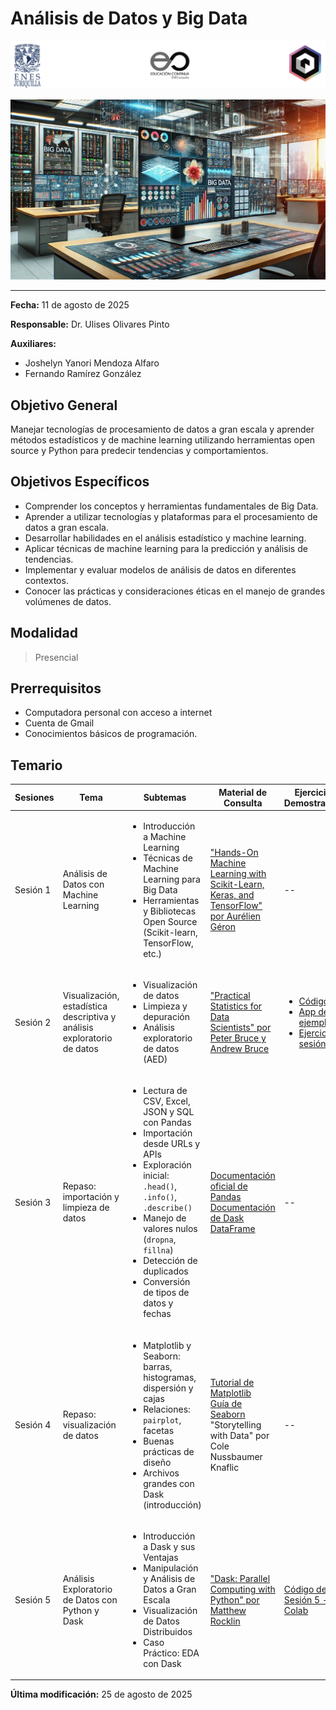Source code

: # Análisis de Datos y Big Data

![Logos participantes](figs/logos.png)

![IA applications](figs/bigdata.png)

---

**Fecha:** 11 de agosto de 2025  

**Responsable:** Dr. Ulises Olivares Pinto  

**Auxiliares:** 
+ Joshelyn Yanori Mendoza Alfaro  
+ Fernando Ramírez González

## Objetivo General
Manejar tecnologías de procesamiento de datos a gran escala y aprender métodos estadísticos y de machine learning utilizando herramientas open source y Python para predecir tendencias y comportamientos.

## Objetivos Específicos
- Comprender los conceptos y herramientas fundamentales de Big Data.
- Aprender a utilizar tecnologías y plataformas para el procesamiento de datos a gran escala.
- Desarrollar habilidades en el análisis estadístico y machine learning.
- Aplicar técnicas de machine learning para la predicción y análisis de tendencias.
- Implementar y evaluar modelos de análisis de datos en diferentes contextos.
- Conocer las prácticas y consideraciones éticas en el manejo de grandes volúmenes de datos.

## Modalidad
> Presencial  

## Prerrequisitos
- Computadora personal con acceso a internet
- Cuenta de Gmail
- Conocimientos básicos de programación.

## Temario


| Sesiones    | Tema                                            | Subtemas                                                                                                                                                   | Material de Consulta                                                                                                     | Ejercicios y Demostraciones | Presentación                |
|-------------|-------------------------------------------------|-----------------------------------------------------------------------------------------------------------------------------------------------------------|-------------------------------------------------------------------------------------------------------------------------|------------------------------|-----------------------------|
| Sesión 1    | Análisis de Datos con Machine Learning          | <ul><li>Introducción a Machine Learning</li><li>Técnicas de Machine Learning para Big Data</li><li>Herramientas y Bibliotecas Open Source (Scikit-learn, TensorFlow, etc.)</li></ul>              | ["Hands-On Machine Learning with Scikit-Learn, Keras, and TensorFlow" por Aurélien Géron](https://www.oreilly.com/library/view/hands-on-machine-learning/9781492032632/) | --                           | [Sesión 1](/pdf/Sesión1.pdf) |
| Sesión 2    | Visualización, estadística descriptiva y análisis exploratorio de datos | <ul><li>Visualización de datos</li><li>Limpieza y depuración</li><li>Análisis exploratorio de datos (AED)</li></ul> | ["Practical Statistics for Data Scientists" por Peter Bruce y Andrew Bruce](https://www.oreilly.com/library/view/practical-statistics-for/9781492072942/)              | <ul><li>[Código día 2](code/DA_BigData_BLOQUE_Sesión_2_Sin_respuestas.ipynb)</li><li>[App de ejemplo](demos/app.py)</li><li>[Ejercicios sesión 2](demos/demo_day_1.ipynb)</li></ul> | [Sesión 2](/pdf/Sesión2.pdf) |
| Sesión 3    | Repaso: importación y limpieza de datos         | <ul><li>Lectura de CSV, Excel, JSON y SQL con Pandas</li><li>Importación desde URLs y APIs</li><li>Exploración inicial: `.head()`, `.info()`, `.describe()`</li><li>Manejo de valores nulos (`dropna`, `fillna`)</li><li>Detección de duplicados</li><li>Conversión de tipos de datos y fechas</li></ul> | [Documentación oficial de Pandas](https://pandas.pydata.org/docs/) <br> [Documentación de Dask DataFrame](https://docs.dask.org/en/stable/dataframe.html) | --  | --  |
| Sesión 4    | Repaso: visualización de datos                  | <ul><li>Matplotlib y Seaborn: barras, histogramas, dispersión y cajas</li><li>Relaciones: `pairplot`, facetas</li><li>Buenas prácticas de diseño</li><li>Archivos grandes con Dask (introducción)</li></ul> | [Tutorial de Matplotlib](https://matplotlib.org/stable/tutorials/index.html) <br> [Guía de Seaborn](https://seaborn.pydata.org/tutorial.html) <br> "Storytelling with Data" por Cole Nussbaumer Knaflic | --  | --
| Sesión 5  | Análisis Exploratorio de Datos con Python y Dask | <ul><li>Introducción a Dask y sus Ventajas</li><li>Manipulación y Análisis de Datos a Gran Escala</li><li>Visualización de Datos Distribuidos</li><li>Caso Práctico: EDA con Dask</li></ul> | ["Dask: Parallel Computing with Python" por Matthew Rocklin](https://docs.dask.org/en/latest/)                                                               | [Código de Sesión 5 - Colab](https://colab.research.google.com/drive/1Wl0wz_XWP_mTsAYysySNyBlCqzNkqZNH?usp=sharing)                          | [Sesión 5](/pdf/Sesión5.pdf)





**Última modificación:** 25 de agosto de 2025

+ + + + + + +

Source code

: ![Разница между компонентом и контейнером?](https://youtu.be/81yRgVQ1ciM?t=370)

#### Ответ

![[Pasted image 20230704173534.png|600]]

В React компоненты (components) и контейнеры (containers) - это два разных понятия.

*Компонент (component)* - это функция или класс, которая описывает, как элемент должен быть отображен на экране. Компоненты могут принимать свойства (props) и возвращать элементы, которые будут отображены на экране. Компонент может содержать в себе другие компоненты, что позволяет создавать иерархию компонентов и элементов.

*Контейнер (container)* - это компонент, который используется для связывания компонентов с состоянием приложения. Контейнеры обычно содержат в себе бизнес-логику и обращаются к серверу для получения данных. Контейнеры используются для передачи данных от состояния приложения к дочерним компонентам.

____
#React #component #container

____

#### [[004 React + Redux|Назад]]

+ + + + + + +

WORK INSTRUCTION.
Going through the material, how many lines contain the word "компонентов"? Please give only the number.

WRITTEN RESPONSE.
2